*WORK TASK:*
When the line containing "- open your" is found in the data below, copy it and each line after it through the line containing "If you want", exactly and with no others.
*** RECORDS FOR THE TASK Section Begins ***
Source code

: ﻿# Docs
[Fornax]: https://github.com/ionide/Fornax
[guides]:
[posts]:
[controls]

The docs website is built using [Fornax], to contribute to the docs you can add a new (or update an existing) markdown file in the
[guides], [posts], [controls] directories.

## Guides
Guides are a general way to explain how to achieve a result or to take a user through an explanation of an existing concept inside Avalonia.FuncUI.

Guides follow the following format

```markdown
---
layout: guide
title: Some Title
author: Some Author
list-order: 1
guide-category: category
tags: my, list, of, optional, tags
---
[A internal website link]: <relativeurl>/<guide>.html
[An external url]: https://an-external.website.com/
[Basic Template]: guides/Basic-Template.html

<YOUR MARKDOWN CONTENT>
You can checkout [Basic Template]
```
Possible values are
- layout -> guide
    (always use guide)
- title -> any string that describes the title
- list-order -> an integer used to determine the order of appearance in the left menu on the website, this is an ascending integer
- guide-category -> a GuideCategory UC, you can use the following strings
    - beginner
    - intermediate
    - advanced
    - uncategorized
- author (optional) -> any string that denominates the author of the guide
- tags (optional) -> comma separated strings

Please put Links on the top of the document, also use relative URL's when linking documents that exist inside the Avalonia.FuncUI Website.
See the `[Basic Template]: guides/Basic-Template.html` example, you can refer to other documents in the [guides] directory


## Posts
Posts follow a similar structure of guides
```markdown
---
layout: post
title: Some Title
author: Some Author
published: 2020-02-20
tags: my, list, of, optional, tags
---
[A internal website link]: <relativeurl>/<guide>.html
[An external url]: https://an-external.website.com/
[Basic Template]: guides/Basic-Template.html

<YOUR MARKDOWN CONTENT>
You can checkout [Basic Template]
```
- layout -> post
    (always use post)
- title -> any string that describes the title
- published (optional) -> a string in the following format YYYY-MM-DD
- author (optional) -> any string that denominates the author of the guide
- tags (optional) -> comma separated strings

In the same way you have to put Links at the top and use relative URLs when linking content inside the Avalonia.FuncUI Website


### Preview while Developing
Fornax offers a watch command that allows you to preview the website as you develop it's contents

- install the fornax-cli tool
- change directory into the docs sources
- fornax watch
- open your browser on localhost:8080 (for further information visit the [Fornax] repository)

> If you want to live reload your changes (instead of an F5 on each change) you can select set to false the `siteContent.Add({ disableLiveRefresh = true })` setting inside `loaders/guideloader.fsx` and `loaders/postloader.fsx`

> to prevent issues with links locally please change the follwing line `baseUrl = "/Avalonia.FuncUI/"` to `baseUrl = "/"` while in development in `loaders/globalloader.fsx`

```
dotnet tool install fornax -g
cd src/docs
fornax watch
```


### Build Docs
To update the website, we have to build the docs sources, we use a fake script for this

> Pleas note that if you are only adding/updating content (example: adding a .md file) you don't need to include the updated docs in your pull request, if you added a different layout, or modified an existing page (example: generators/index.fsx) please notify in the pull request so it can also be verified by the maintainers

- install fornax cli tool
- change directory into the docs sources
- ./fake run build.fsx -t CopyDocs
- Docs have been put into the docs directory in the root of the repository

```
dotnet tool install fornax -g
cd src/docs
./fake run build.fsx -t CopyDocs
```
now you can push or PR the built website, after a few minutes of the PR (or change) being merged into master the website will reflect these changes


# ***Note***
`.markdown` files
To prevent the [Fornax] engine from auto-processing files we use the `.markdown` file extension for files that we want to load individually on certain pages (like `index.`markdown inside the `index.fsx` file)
*** RECORDS FOR THE TASK Section Ends ***
*PROBLEM SOLUTION:*
- open your browser on localhost:8080 (for further information visit the [Fornax] repository)

> If you want to live reload your changes (instead of an F5 on each change) you can select set to false the `siteContent.Add({ disableLiveRefresh = true })` setting inside `loaders/guideloader.fsx` and `loaders/postloader.fsx`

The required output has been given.